Ensemble Theatre, Sydney
October 21, 2015
Figuring out a new way of exploring those most timeless (and easily hackneyed) of themes, love and loss, is no easy task, yet Sydney playwright Christopher Harley’s insightful and impressively polished new play, Blood Bank, offers a quirky, touching and highly original route down this well-trodden path.

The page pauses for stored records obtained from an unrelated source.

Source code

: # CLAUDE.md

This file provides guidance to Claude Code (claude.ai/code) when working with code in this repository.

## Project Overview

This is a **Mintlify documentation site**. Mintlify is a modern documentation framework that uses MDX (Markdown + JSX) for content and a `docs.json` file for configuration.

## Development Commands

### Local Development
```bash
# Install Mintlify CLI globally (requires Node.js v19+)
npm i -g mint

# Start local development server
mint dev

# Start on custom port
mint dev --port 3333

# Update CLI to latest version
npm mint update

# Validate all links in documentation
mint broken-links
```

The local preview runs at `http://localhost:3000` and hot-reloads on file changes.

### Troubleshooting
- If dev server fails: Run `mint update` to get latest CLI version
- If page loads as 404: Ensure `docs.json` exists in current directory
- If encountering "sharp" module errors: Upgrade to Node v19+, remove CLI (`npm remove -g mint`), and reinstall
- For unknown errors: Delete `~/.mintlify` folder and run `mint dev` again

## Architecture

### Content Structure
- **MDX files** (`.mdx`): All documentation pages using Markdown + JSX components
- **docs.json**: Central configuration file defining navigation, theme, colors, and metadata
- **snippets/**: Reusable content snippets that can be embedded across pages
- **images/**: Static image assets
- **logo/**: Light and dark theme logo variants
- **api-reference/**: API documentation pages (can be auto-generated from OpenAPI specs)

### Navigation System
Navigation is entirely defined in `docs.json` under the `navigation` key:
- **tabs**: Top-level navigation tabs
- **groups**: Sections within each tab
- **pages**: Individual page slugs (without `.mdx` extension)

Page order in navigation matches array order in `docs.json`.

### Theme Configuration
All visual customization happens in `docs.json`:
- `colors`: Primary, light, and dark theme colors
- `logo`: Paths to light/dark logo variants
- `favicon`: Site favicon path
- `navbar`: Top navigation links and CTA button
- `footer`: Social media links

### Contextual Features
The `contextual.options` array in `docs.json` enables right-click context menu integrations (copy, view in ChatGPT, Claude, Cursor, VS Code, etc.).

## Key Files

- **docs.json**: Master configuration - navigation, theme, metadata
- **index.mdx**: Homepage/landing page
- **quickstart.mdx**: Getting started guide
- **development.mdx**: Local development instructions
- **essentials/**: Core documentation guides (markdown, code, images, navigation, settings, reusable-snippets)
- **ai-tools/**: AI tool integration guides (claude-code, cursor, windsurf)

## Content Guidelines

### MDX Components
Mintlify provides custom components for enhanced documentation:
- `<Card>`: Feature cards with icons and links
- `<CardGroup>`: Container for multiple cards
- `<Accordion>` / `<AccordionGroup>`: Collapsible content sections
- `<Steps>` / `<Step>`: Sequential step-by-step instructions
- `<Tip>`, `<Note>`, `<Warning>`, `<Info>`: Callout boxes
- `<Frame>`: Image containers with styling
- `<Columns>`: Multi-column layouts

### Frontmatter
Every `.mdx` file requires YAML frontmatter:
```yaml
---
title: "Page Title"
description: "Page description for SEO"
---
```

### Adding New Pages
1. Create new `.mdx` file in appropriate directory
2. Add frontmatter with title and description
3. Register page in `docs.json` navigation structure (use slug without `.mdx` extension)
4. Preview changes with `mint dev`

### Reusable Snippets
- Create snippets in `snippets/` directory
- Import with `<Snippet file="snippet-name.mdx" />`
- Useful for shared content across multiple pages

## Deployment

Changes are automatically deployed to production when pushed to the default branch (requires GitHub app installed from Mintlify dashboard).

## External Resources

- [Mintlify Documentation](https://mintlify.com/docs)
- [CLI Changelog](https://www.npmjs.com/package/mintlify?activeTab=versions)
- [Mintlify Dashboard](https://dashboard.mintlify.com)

In the sterile yet emotionally charged environment of a hospital waiting room, a woman doggedly attempts to engage a distracted man in over-friendly banter. From this unassuming beginning a vividly detailed narrative emerges, with a complex but meticulously considered tangle of intersecting stories. At the core of this play is something profound and universal: the weight of our regrets; fear of our own mortality; the pain of grief and loss; the giddy excitement of discovering feelings and the injustice of a stolen future. However Harley packages these rather solemn undercurrents in a shell of bright, effervescent humour that gives the dialogue an immensely compelling authenticity. It’s laugh-out-loud funny, ripe with innuendo and silly colloquialisms, peppered with expletives, but within that there are moments of pure poetry, beautifully...
Continue reading
Get unlimited digital access from $4 per month
Already a subscriber?
Log in
Comments
Log in to start the conversation.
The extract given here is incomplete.